俳優のオダギリジョーが主演・共同プロデューサーを務める映画『夏の砂の上』(7月4日公開)の特別映像3本が公開となった。

『夏の砂の上』は、読売文学賞の戯曲・シナリオ賞を受賞した松田正隆氏の戯曲を、玉田真也監督が映画化した作品。
物語は、息子を亡くした喪失感をきっかけに人生が止まってしまった主人公と、妹が置いていった17歳の姪との突然の共同生活からはじまる。

主人公・小浦治は本作で共同プロデューサーも務めるオダギリジョー、治の姪・優子を高石あかり、治の妻・小浦恵子を松たか子、優子の母で治の妹・阿佐子を満島ひかり、優子へ好意を寄せる男性・立山を高橋文哉、治が働いていた造船所の同僚・陣野を森山直太朗、同じく同僚・持田を光石研が演じている。
○伯父と姪、夫と妻、恋人同士、それぞれの関係性を捉えた映像

今回公開となった特別映像は、それぞれ「伯父と姪編」「夫婦編」「恋編」と題された3本。

治と優子の共同生活を切り取った「伯父と姪編」では、アルバイト先での人間関係がうまくいかず、思い悩む優子に 「気に入らない人と話しても楽しくないだろ」と、不器用ながらも必死に父親代わりを務めようと優子に向き合う治の姿が描かれ、治の不器用な優しさを受けとめ、優子も次第に心を開いていくさまが映し出されている。そこには、未だ息子を亡くした深い悲しみから 立ち直れずにいる治に寄り添う優子の姿も。痛みを抱えた2人の関係性が少しずつ変化していく様子を捉えた場面だ。

「夫婦編」は、治と別居中の妻・恵子の関係性を映したもの。恵子は、息子を亡くした悲しみからなんとか立ち上がり人生を歩き出したいが、同じ方向を向いて歩むことができない治に対し、苛立ちを募らせている。息子と3人で暮らした幸せな日々が記録されたアルバムを眺めつつ、治は自問するかのように「自分たちに本当に子どもがいたのだろうか」と恵子に問いかける場面が収められている。

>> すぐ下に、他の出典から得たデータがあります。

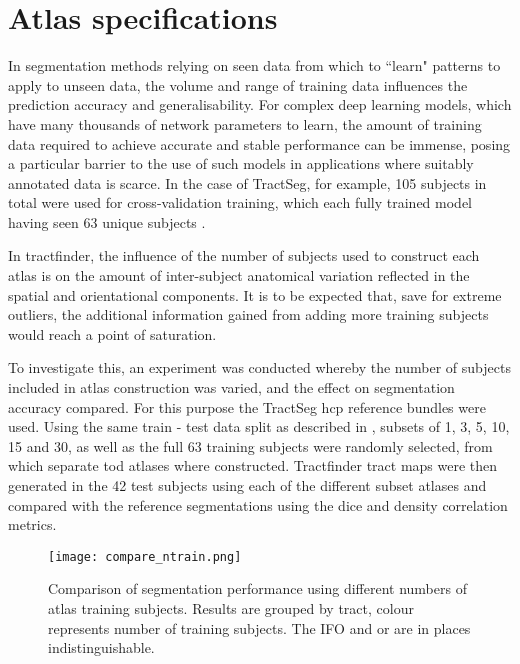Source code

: \section{Atlas specifications}


In segmentation methods relying on seen data from which to ``learn" patterns to apply to unseen data, the volume and range of training data influences the prediction accuracy and generalisability. 
For complex deep learning models, which have many thousands of network parameters to learn, the amount of training data required to achieve accurate and stable performance can be immense, posing a particular barrier to the use of such models in applications where suitably annotated data is scarce.
In the case of TractSeg, for example, 105 subjects in total were used for cross-validation training, which each fully trained model having seen 63 unique subjects .

In tractfinder, the influence of the number of subjects used to construct each atlas is on the amount of inter-subject anatomical variation reflected in the spatial and orientational components.
It is to be expected that, save for extreme outliers, the additional information gained from adding more training subjects would reach a point of saturation.

To investigate this, an experiment was conducted whereby the number of subjects included in atlas construction was varied, and the effect on segmentation accuracy compared.
For this purpose the TractSeg \gls{hcp} reference bundles were used.
Using the same train - test data split as described in , subsets of 1, 3, 5, 10, 15 and 30, as well as the full 63 training subjects were randomly selected, from which separate \gls{tod} atlases where constructed.
Tractfinder tract maps were then generated in the 42 test subjects using each of the different subset atlases and compared with the reference segmentations using the \gls{dice} and density correlation metrics.

\begin{figure}
    \texttt{[image: compare\_ntrain.png]}
    \caption{Comparison of segmentation performance using different numbers of atlas training subjects. Results are grouped by tract, colour represents number of training subjects. The IFO and \gls{or} are in places indistinguishable. }
    \label{fig:ntrain}
\end{figure}

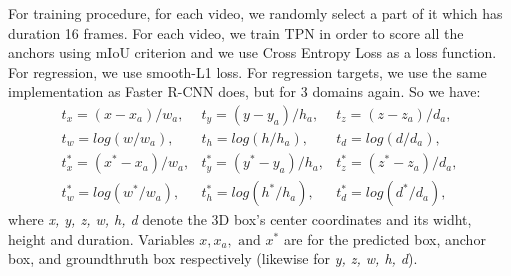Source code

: \documentclass{report}
\begin{document}
For training procedure, for each video, we randomly select a part of it which has duration 16 frames. For each video, we train TPN in
order to score all the anchors using mIoU criterion and we use Cross Entropy Loss as a loss function. For regression,
we use smooth-L1 loss. For regression targets, we use the same implementation as Faster R-CNN does, but for 3 domains again. So we have:
\[ \begin{matrix}
    t_x = (x-x_a)/w_a, & t_y = (y-y_a)/h_a, & t_z= (z-z_a)/d_a, \\
    t_w= log(w/w_a), & t_h= log(h/h_a), & t_d = log(d/d_a), \\
    t^*_x = (x^* - x_a)/w_a, & t^*_y = (y^* - y_a)/h_a, & t^*_z = (z^* - z_a)/d_a, \\
    t^*_w = log(w^* /w_a), & t^*_h = log(h^*/h_a), & t^*_d = log(d^*/d_a),
  \end{matrix}
\]
where \textit{x, y, z, w, h, d} denote the 3D box's center coordinates and its widht, height and duration. Variables $x, x_a, \text{ and } x^*$
are for the predicted box, anchor box, and groundthruth box respectively (likewise for \textit{y, z, w, h, d}). \par
\end{document}
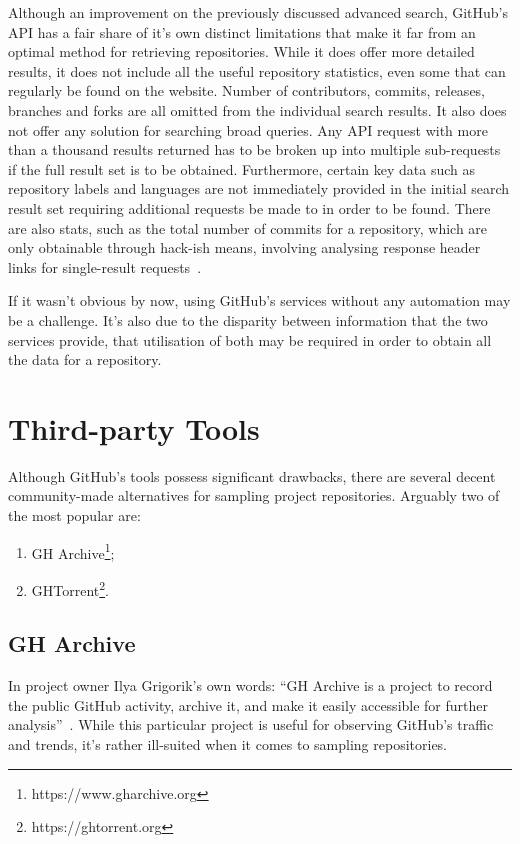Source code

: Although an improvement on the previously discussed advanced search, GitHub's API has a fair share of it's own distinct limitations that make it far from an optimal method for retrieving repositories.
While it does offer more detailed results, it does not include all the useful repository statistics, even some that can regularly be found on the website.
Number of contributors, commits, releases, branches and forks are all omitted from the individual search results.
It also does not offer any solution for searching broad queries.
Any API request with more than a thousand results returned has to be broken up into multiple sub-requests if the full result set is to be obtained.
Furthermore, certain key data such as repository labels and languages are not immediately provided in the initial search result set requiring additional requests be made to in order to be found.
There are also stats, such as the total number of commits for a repository, which are only obtainable through hack-ish means, involving analysing response header links for single-result requests~\cite{GIST1}.

If it wasn't obvious by now, using GitHub's services without any automation may be a challenge.
It's also due to the disparity between information that the two services provide, that utilisation of both may be required in order to obtain all the data for a repository.

\section{Third-party Tools}

Although GitHub's tools possess significant drawbacks, there are several decent community-made alternatives for sampling project repositories.
Arguably two of the most popular are:
\begin{enumerate}
    \item GH Archive\footnote{https://www.gharchive.org};
    \item GHTorrent\footnote{https://ghtorrent.org}.
\end{enumerate}

\subsection{GH Archive}

In project owner Ilya Grigorik's own words: ``GH Archive is a project to record the public GitHub activity, archive it, and make it easily accessible for further analysis''~\cite{GHA}.
While this particular project is useful for observing GitHub's traffic and trends, it's rather ill-suited when it comes to sampling repositories.

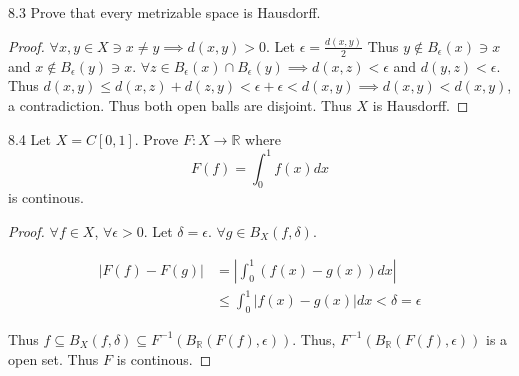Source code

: \documentclass{article}
\newcommand*{\subeq}{\subseteq}
\newcommand{\R}{\mathbb{R}}
\newcommand{\abs}[1]{\left\lvert #1\right\rvert}
\begin{document}
\bigskip

\begin{claim}{8.3}\label{Claim 8.3.}
    Prove that every metrizable space is Hausdorff.
\end{claim}
\begin{proof}
    $\forall x, y \in X \ni x \neq y \implies d(x, y) > 0$. Let $\epsilon = \frac{d(x, y)}{2}$  Thus $y \not \in B_\epsilon(x) \ni x$ and $x \not \in B_\epsilon(y) \ni x$. $\forall z \in B_{\epsilon}(x) \cap B_{\epsilon}(y) \implies d(x,z) < \epsilon$ and $d(y, z) < \epsilon$. Thus $d(x, y) \leq d(x,z) + d(z, y) < \epsilon + \epsilon < d(x,y) \implies d(x, y) < d(x, y)$, a contradiction. Thus both open balls are disjoint. Thus $X$ is Hausdorff.         
\end{proof}

\bigskip

\begin{claim}{8.4}\label{Claim 8.4.}
    Let $X = C[0, 1]$. Prove $F: X \to \R$ where \[F(f) = \int_{0}^1 f(x) dx \] is continous.  
\end{claim}
\begin{proof}
    $\forall f \in X$, $\forall \epsilon > 0$. Let $\delta = \epsilon$. $\forall g \in B_{X}(f, \delta)$. 
    
    \begin{align*}
        \abs{F(f) - F(g)} &= \abs{\int_{0}^1 (f(x) - g(x)) dx} \\
        &\leq \int_{0}^1 \abs{f(x) - g(x)} dx < \delta = \epsilon
    \end{align*}

    Thus $f \subeq B_{X}(f, \delta) \subeq F^{-1}(B_{\R}(F(f), \epsilon))$. Thus, $F^{-1}(B_{\R}(F(f), \epsilon))$ is a open set. Thus $F$ is continous.   
\end{proof}

\bigskip
\end{document}
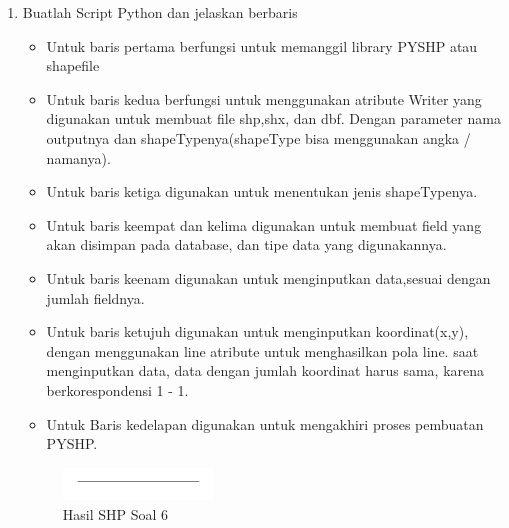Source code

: \begin{enumerate}
	\item Buatlah Script Python dan jelaskan berbaris
	
	\begin{itemize}
		\item Untuk baris pertama berfungsi untuk memanggil library PYSHP atau shapefile
		\item Untuk baris kedua berfungsi untuk menggunakan atribute Writer yang digunakan untuk membuat file shp,shx, dan dbf. \hfill\break Dengan parameter nama outputnya dan shapeTypenya(shapeType bisa menggunakan angka / namanya).
		\item Untuk baris ketiga digunakan untuk menentukan jenis shapeTypenya.
		\item Untuk baris keempat dan kelima digunakan untuk membuat field yang akan disimpan pada database, dan tipe data yang digunakannya.
		\item Untuk baris keenam digunakan untuk menginputkan data,sesuai dengan jumlah fieldnya.
		\item Untuk baris ketujuh digunakan untuk menginputkan koordinat(x,y), dengan menggunakan line atribute untuk menghasilkan pola line. \hfill\break
		saat menginputkan data, data dengan jumlah koordinat harus sama, karena berkorespondensi 1 - 1.
		\item Untuk Baris kedelapan digunakan untuk mengakhiri proses pembuatan PYSHP.
	\end{itemize}
	\hfill\break
	\begin{figure}[H]
		\includegraphics[width=4cm]{figures/1174004/2/6.png}
		\centering
		\caption{Hasil SHP Soal 6}
	\end{figure}


\end{enumerate}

「恋編」では、優子と優子に思いを寄せるアルバイト先の先輩・立山との恋模様が描かれる。東京からやってきた年下の大人びた優子に惹かれる立山は、休日の度に優子を誘い、街に出かけるようになる。立山に勧められた⻨わら帽子を被り、立山と並んで歩く優子。
愛されることに慣れていない優子の、まっすぐに想いをぶつけてくる立山に対してどこか所在なげな姿を捉えたシーンだ。

3本の特別映像は、伯父・治と姪・優子の擬似親子、夫・治と妻・恵子の夫婦、優子と先輩・立山の恋模様と、それぞれの関係性にフォーカスした仕上がりとなっている。

(C)2025 映画『夏の砂の上』製作委員会

【編集部MEMO】
映画の原作となった戯曲『夏の砂の上』は、長崎出身の劇作家・演出家である松田正隆氏によるもの。松田氏の戯曲『紙屋悦子の青春』も映画化されており、2003年公開の映画『美しい夏キリシマ』では、脚本を手がけている。代表を務める京都を拠点とした演劇カンパニー「マレビトの会」の作品は、国内はもとより、海外でも数多く上演されており、その名は世界に知れ渡っている。